[[ AVAILABLE DATA, beginning ]]

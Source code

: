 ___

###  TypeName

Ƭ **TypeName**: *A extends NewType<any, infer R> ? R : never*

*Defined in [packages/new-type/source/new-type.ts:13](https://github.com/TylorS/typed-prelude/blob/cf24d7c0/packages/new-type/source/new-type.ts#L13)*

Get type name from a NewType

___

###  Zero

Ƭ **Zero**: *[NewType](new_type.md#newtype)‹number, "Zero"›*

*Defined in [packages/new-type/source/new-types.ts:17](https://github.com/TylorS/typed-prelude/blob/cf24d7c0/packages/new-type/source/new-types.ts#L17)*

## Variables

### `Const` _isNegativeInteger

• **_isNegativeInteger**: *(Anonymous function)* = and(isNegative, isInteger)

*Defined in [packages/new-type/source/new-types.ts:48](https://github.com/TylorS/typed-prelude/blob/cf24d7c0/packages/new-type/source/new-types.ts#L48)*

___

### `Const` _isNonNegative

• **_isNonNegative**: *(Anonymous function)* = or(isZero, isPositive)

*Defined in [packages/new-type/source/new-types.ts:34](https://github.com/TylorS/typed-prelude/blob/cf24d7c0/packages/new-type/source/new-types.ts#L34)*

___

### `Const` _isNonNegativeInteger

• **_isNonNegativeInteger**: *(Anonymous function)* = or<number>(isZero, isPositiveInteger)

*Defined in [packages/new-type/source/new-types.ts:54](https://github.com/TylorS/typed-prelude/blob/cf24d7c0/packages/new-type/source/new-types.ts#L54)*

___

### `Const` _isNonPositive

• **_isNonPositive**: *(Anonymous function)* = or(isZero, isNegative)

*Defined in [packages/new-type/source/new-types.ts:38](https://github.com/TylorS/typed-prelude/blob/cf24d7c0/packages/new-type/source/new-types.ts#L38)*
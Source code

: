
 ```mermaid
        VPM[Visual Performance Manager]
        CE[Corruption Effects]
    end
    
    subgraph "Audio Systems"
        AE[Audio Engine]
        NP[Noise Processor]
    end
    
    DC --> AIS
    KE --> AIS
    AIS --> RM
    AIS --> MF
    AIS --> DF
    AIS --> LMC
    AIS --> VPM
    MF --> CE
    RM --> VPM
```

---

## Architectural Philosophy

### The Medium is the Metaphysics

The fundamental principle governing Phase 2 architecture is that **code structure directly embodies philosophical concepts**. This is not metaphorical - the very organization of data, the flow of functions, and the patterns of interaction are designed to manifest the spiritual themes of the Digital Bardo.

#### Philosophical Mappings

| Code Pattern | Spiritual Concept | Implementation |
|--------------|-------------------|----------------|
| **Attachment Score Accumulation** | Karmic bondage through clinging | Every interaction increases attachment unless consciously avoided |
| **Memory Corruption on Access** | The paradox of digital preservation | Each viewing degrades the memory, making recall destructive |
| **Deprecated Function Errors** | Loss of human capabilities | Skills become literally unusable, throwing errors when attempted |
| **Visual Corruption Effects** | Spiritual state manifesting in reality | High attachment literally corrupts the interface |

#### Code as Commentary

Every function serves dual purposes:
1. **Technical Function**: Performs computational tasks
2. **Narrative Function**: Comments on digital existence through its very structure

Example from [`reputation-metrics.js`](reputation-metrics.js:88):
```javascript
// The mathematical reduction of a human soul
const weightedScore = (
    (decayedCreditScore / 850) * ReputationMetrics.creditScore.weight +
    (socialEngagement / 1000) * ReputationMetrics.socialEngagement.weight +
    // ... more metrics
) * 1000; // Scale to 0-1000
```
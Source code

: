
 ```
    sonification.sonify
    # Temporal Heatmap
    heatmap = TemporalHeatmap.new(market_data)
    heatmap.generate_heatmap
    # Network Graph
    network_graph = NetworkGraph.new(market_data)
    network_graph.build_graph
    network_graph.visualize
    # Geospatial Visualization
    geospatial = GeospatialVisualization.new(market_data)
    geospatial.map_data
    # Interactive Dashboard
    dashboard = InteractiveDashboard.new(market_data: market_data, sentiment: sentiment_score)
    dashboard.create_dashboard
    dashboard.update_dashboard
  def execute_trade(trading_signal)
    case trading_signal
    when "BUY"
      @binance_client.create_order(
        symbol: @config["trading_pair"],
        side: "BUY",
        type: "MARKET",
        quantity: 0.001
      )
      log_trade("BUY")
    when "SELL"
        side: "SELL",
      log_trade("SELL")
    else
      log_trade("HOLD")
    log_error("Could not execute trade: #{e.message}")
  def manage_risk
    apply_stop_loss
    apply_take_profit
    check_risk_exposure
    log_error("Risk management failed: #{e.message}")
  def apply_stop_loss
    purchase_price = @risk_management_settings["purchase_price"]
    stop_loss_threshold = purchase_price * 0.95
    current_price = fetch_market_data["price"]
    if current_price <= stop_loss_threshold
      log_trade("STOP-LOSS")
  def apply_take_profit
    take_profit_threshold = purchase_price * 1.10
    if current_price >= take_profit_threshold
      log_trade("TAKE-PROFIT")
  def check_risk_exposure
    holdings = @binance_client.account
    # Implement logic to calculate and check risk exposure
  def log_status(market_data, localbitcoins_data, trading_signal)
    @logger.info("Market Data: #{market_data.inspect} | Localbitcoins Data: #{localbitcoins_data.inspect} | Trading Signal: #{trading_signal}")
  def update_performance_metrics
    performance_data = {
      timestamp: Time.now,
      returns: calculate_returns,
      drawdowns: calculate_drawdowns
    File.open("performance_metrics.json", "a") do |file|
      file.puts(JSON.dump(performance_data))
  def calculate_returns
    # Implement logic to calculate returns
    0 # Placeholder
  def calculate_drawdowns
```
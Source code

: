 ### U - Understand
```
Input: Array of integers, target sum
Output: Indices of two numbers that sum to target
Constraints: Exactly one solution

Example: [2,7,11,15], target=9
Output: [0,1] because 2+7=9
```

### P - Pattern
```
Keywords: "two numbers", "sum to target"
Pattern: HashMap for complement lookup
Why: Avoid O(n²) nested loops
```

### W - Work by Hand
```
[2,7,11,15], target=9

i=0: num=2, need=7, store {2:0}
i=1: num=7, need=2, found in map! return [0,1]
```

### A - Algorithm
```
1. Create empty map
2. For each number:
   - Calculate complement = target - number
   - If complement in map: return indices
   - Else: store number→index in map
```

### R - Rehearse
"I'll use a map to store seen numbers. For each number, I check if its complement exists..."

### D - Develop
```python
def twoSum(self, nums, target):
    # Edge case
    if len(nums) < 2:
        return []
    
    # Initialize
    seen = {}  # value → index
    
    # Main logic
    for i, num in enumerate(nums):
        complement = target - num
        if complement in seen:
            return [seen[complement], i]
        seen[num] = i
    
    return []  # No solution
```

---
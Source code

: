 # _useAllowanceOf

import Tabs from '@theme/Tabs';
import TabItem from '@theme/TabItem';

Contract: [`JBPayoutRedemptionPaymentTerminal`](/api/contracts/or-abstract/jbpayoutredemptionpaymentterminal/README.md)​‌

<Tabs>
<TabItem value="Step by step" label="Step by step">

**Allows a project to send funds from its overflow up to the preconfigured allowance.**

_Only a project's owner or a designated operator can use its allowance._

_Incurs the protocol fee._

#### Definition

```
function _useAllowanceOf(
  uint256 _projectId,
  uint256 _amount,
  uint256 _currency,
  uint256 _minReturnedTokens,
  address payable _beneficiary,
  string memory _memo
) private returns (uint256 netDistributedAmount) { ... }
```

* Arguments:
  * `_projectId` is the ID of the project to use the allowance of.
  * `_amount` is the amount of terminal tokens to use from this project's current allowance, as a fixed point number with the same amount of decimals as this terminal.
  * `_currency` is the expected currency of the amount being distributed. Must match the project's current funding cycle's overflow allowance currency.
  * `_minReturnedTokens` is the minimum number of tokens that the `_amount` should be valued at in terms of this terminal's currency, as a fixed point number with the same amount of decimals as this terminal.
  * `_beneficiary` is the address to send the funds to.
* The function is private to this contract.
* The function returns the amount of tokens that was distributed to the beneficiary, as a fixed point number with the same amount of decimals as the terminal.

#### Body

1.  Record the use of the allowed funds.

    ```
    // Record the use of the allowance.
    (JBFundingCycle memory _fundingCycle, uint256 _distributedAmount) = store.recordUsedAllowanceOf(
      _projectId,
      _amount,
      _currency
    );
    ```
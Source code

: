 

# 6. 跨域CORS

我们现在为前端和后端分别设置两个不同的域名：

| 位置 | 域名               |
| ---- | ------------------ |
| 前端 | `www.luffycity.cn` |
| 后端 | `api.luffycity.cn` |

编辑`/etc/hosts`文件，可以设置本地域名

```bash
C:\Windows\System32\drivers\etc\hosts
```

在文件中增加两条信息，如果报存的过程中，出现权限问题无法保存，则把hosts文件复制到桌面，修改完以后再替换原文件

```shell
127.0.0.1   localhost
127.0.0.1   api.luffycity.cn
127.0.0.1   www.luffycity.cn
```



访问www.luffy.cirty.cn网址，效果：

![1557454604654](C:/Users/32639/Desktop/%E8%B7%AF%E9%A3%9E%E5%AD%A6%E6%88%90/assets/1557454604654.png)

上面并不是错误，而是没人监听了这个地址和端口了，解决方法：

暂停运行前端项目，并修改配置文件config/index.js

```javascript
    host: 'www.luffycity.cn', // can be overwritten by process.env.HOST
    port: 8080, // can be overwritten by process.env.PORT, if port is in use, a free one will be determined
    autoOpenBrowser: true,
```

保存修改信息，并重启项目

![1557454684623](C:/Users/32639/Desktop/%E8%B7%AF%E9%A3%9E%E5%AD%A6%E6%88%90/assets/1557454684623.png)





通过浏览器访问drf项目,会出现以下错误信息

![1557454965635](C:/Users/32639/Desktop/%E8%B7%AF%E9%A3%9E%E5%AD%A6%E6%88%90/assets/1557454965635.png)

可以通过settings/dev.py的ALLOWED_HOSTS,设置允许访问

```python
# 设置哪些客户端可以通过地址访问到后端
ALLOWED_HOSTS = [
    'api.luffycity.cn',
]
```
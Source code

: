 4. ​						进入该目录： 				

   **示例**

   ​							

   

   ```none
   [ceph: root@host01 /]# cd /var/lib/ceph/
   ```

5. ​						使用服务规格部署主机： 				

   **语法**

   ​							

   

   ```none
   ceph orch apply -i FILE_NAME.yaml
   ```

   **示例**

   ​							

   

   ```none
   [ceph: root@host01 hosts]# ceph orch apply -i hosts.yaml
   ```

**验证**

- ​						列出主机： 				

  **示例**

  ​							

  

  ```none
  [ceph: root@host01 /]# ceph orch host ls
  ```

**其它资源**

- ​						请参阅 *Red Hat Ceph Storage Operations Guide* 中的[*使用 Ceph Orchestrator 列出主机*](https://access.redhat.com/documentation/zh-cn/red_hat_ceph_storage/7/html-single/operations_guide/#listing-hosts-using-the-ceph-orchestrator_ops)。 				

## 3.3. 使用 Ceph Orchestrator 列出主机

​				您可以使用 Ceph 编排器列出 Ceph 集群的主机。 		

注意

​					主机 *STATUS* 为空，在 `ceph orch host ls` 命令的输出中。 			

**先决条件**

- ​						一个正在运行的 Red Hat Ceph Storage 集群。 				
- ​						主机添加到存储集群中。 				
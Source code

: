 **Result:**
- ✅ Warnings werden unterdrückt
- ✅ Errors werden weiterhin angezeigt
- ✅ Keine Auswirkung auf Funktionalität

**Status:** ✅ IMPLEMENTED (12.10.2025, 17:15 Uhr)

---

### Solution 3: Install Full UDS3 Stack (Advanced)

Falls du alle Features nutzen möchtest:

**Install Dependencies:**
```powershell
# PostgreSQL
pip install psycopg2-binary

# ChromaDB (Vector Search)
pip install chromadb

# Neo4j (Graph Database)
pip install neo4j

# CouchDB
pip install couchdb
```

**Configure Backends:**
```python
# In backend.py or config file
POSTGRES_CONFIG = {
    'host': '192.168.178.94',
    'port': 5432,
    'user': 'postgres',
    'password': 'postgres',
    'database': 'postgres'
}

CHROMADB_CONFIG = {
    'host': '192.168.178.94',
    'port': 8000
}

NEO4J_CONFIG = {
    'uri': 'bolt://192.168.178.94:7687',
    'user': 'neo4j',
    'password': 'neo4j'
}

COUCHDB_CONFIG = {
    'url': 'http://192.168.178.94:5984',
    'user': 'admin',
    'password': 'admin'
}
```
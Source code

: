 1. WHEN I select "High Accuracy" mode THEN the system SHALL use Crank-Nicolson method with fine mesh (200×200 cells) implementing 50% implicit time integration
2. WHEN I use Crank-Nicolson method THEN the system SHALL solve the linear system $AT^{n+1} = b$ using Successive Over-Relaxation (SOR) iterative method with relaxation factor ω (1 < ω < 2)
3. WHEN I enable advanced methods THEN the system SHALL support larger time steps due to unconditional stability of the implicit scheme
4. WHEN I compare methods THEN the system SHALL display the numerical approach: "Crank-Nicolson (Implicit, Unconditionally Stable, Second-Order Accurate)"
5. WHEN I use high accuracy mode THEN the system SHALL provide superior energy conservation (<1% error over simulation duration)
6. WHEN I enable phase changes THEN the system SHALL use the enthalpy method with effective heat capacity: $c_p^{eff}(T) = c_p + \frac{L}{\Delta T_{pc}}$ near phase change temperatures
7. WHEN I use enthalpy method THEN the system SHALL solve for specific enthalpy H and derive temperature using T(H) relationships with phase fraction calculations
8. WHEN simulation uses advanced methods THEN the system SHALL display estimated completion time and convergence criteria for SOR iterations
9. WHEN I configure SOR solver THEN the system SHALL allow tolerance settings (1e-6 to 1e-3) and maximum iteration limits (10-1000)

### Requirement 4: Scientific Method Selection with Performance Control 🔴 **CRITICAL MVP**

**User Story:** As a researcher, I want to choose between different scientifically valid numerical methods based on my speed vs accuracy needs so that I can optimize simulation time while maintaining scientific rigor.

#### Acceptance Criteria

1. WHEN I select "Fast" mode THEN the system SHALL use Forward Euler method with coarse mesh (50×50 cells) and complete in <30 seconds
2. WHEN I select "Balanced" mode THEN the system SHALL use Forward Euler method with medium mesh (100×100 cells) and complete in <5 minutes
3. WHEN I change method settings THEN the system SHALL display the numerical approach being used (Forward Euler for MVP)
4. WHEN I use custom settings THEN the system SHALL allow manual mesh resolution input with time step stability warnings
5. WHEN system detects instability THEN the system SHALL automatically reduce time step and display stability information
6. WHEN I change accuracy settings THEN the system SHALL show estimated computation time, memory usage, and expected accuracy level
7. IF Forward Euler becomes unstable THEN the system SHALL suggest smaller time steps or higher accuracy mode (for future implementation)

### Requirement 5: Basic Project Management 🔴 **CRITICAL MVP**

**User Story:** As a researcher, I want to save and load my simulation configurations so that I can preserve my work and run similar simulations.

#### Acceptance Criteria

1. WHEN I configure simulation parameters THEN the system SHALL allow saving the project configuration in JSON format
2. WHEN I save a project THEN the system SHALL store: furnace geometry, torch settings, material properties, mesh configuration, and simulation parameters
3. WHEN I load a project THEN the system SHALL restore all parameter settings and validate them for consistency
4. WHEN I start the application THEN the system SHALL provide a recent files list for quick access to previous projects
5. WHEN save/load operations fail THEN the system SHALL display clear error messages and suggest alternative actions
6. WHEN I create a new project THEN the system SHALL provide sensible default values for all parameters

[[ AVAILABLE DATA, end ]]

PROBLEM TO SOLVE
Write out again, exactly, the lines from the start of the entries up to and including the one with "### The Medium is the Metaphysics". Nothing else belongs in the reply.

TASK RESULT
Source code

: ___

###  TypeName

Ƭ **TypeName**: *A extends NewType<any, infer R> ? R : never*

*Defined in [packages/new-type/source/new-type.ts:13](https://github.com/TylorS/typed-prelude/blob/cf24d7c0/packages/new-type/source/new-type.ts#L13)*

Get type name from a NewType

___

###  Zero

Ƭ **Zero**: *[NewType](new_type.md#newtype)‹number, "Zero"›*

*Defined in [packages/new-type/source/new-types.ts:17](https://github.com/TylorS/typed-prelude/blob/cf24d7c0/packages/new-type/source/new-types.ts#L17)*

## Variables

### `Const` _isNegativeInteger

• **_isNegativeInteger**: *(Anonymous function)* = and(isNegative, isInteger)

*Defined in [packages/new-type/source/new-types.ts:48](https://github.com/TylorS/typed-prelude/blob/cf24d7c0/packages/new-type/source/new-types.ts#L48)*

___

### `Const` _isNonNegative

• **_isNonNegative**: *(Anonymous function)* = or(isZero, isPositive)

*Defined in [packages/new-type/source/new-types.ts:34](https://github.com/TylorS/typed-prelude/blob/cf24d7c0/packages/new-type/source/new-types.ts#L34)*

___

### `Const` _isNonNegativeInteger

• **_isNonNegativeInteger**: *(Anonymous function)* = or<number>(isZero, isPositiveInteger)

*Defined in [packages/new-type/source/new-types.ts:54](https://github.com/TylorS/typed-prelude/blob/cf24d7c0/packages/new-type/source/new-types.ts#L54)*

___

### `Const` _isNonPositive

• **_isNonPositive**: *(Anonymous function)* = or(isZero, isNegative)

*Defined in [packages/new-type/source/new-types.ts:38](https://github.com/TylorS/typed-prelude/blob/cf24d7c0/packages/new-type/source/new-types.ts#L38)*
Source code

:
 ```mermaid
        VPM[Visual Performance Manager]
        CE[Corruption Effects]
    end
    
    subgraph "Audio Systems"
        AE[Audio Engine]
        NP[Noise Processor]
    end
    
    DC --> AIS
    KE --> AIS
    AIS --> RM
    AIS --> MF
    AIS --> DF
    AIS --> LMC
    AIS --> VPM
    MF --> CE
    RM --> VPM
```

---

## Architectural Philosophy

### The Medium is the Metaphysics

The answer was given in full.